##### RECORDS FOR THE EXERCISE

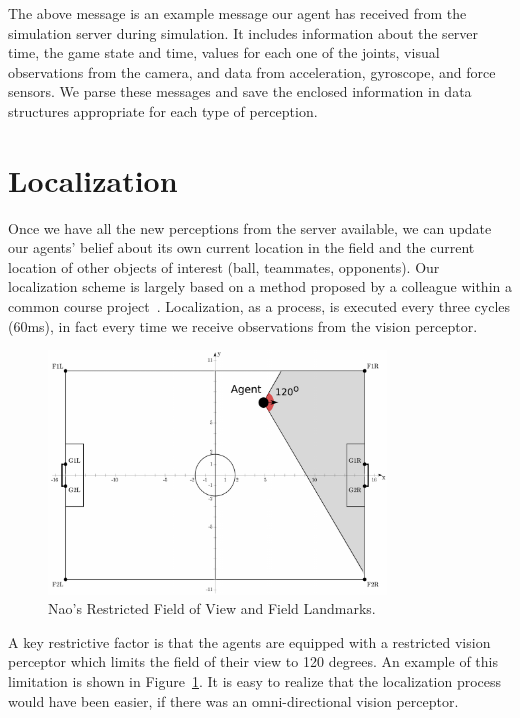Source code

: \noindent
The above message is an example message our agent has received from the simulation server during simulation. It includes information about the server time, the game state and time, values for each one of the joints, visual observations from the camera, and data from acceleration, gyroscope, and force sensors. We parse these messages and save the enclosed information in data structures appropriate for each type of perception. 



\section{Localization}
Once we have all the new perceptions from the server available, we can update our agents' belief about its own current location in the field and the current location of other objects of interest (ball, teammates, opponents). Our localization scheme is largely based on a method proposed by a colleague within a common course project~\cite{Localization}. Localization, as a process, is executed every three cycles (60ms), in fact every time we receive observations from the vision perceptor. 

\begin{figure}[t!]
\centering
  \includegraphics[width=0.8\textwidth]{Chapter3/figures/LViewAngle.pdf}
  \caption{Nao's Restricted Field of View and Field Landmarks.} 
  \label{fig:fieldofview}
\end{figure}

A key restrictive factor is that the agents are equipped with a restricted vision perceptor which limits the field of their view to 120 degrees. An example of this limitation is shown in Figure~\ref{fig:fieldofview}. It is easy to realize that the localization process would have been easier, if there was an omni-directional vision perceptor.



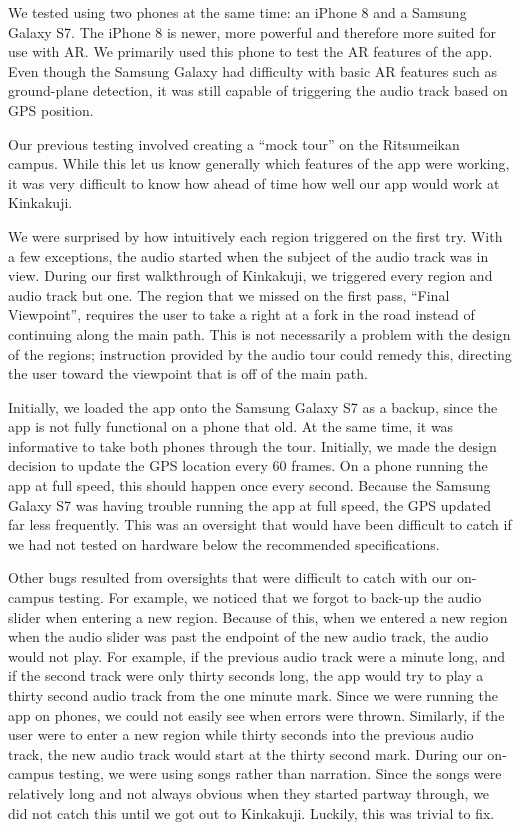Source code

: \documentclass[a4paper, 10pt, american, titlepage]{article}
\begin{document}
We tested using two phones at the same time: an iPhone 8 and a Samsung Galaxy
S7. The iPhone 8 is newer, more powerful and therefore more suited for use with
AR. We primarily used this phone to test the AR features of the app. Even
though the Samsung Galaxy had difficulty with basic AR features such as
ground-plane detection, it was still capable of triggering the audio track
based on GPS position.

Our previous testing involved creating a ``mock tour'' on the Ritsumeikan campus.
While this let us know generally which features of the app were working, it was
very difficult to know how ahead of time how well our app would work at Kinkakuji.

We were surprised by how intuitively each region triggered on the first try.
With a few exceptions, the audio started when the subject of the audio track
was in view. During our first walkthrough of Kinkakuji, we triggered every
region and audio track but one. The region that we missed on the first pass,
``Final Viewpoint'', requires the user to take a right at a fork in the road
instead of continuing along the main path. This is not necessarily a problem
with the design of the regions; instruction provided by the audio tour could
remedy this, directing the user toward the viewpoint that is off of the main
path.

Initially, we loaded the app onto the Samsung Galaxy S7 as a backup, since the
app is not fully functional on a phone that old. At the same time, it was
informative to take both phones through the tour. Initially, we made the design
decision to update the GPS location every 60 frames. On a phone running the app
at full speed, this should happen once every second. Because the Samsung Galaxy
S7 was having trouble running the app at full speed, the GPS updated far less
frequently. This was an oversight that would have been difficult to catch if we
had not tested on hardware below the recommended specifications.

Other bugs resulted from oversights that were difficult to catch with our
on-campus testing.  For example, we noticed that we forgot to back-up the audio
slider when entering a new region.  Because of this, when we entered a new
region when the audio slider was past the endpoint of the new audio track, the
audio would not play. For example, if the previous audio track were a minute
long, and if the second track were only thirty seconds long, the app would try
to play a thirty second audio track from the one minute mark. Since we were
running the app on phones, we could not easily see when errors were thrown.
Similarly, if the user were to enter a new region while thirty seconds into the
previous audio track, the new audio track would start at the thirty second
mark. During our on-campus testing, we were using songs rather than narration.
Since the songs were relatively long and not always obvious when they started
partway through, we did not catch this until we got out to Kinkakuji.  Luckily,
this was trivial to fix.
\end{document}
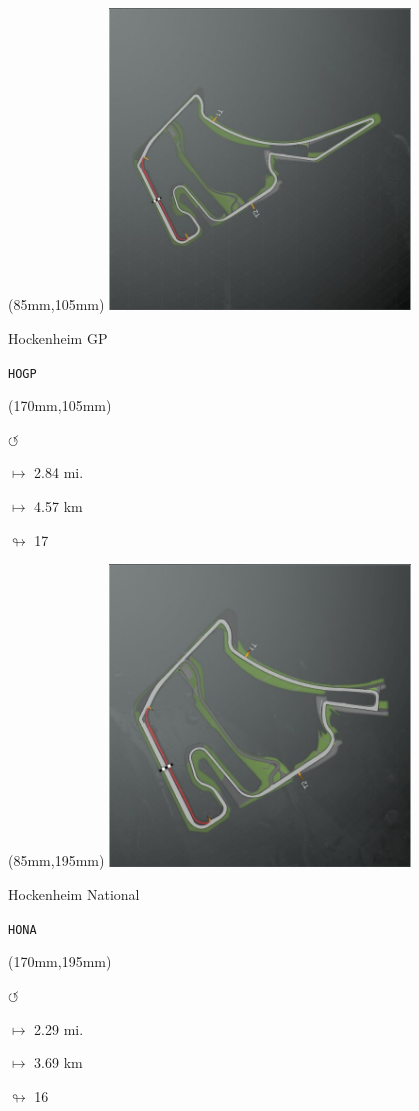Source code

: \begin{textblock*}{80mm}(85mm,105mm)%
\includegraphics[width=80mm]{TR/2015-05-20_00027.png}
\centerline{Hockenheim GP}
\par\hfill\tiny\tt HOGP\\
\end{textblock*}
\begin{textblock*}{30mm}(170mm,105mm)%
\par \Huge$\circlearrowleft$
\Large
\par$\mapsto$ 2.84 mi.
\par$\mapsto$ 4.57 km
\par$\looparrowright$ 17
\end{textblock*}
\begin{textblock*}{80mm}(85mm,195mm)%
\includegraphics[width=80mm]{TR/2015-05-20_00028.png}
\centerline{Hockenheim National}
\par\hfill\tiny\tt HONA\\
\end{textblock*}
\begin{textblock*}{30mm}(170mm,195mm)%
\par \Huge$\circlearrowleft$
\Large
\par$\mapsto$ 2.29 mi.
\par$\mapsto$ 3.69 km
\par$\looparrowright$ 16
\end{textblock*}
\null\newpage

##########

• EXERCISE REQUIREMENTS: Using the entries above, repeat exactly the lines from the one with "Once we have" to the one with "While this let", both included, and leave the pictures behind.

• EXERCISE SOLUTION:
Once we have all the new perceptions from the server available, we can update our agents' belief about its own current location in the field and the current location of other objects of interest (ball, teammates, opponents). Our localization scheme is largely based on a method proposed by a colleague within a common course project~\cite{Localization}. Localization, as a process, is executed every three cycles (60ms), in fact every time we receive observations from the vision perceptor. 

\begin{figure}[t!]
\centering
  \includegraphics[width=0.8\textwidth]{Chapter3/figures/LViewAngle.pdf}
  \caption{Nao's Restricted Field of View and Field Landmarks.} 
  \label{fig:fieldofview}
\end{figure}

A key restrictive factor is that the agents are equipped with a restricted vision perceptor which limits the field of their view to 120 degrees. An example of this limitation is shown in Figure~\ref{fig:fieldofview}. It is easy to realize that the localization process would have been easier, if there was an omni-directional vision perceptor.



Source code

: \documentclass[a4paper, 10pt, american, titlepage]{article}
\begin{document}
We tested using two phones at the same time: an iPhone 8 and a Samsung Galaxy
S7. The iPhone 8 is newer, more powerful and therefore more suited for use with
AR. We primarily used this phone to test the AR features of the app. Even
though the Samsung Galaxy had difficulty with basic AR features such as
ground-plane detection, it was still capable of triggering the audio track
based on GPS position.

Our previous testing involved creating a ``mock tour'' on the Ritsumeikan campus.
While this let us know generally which features of the app were working, it was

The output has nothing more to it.